### Data entries
__________________________________________________

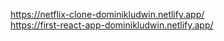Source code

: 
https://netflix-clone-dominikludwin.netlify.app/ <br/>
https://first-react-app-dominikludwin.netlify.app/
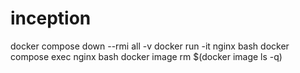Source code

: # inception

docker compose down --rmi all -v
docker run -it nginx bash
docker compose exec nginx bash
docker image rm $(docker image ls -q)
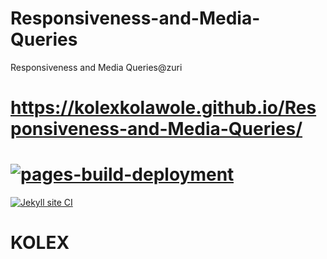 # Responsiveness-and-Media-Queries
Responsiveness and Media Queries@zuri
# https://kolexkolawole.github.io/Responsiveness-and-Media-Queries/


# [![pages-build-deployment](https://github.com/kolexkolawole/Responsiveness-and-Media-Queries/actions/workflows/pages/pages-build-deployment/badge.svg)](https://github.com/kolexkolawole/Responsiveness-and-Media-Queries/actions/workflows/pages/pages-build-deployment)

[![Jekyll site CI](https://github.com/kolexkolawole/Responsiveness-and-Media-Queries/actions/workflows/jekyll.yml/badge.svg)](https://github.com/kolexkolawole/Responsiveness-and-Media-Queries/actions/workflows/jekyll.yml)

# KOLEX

__________________________________________________

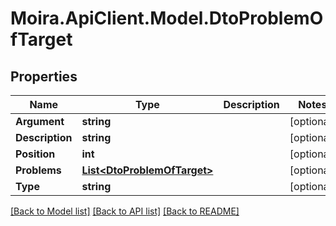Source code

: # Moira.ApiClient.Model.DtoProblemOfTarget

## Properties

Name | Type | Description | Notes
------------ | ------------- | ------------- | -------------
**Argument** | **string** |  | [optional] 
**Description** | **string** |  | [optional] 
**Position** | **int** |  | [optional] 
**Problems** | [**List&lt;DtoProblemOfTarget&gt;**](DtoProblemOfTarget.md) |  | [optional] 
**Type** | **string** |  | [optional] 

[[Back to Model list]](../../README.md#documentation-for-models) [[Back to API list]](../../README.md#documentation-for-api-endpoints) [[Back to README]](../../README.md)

__________________________________________________

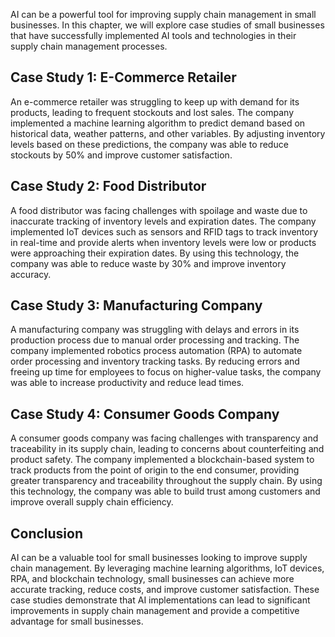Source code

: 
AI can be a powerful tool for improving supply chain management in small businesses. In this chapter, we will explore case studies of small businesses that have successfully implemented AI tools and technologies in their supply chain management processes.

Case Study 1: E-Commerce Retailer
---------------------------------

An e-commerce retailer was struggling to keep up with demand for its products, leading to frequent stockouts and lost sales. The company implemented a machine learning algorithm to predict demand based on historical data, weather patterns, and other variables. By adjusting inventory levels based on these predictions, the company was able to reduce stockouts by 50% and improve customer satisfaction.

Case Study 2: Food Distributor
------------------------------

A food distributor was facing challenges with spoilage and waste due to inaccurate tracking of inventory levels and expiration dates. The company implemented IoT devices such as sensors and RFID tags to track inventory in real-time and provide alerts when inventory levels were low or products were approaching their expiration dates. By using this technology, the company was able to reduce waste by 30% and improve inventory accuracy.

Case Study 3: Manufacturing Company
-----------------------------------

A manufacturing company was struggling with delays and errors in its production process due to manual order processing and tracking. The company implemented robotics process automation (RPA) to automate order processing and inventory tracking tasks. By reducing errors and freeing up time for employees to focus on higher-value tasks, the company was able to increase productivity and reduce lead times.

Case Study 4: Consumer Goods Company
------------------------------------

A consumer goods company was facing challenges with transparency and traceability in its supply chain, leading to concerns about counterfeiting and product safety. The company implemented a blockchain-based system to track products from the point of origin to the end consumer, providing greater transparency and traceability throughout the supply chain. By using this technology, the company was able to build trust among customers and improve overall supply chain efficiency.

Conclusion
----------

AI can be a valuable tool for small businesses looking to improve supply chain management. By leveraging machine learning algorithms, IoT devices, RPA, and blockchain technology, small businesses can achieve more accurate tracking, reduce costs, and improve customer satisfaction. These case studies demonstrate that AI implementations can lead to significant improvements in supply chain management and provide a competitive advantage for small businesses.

__________________________________________________

Note each line above that contains "actions" and copy it out.

### ANSWER SECTION
# [![pages-build-deployment](https://github.com/kolexkolawole/Responsiveness-and-Media-Queries/actions/workflows/pages/pages-build-deployment/badge.svg)](https://github.com/kolexkolawole/Responsiveness-and-Media-Queries/actions/workflows/pages/pages-build-deployment)
[![Jekyll site CI](https://github.com/kolexkolawole/Responsiveness-and-Media-Queries/actions/workflows/jekyll.yml/badge.svg)](https://github.com/kolexkolawole/Responsiveness-and-Media-Queries/actions/workflows/jekyll.yml)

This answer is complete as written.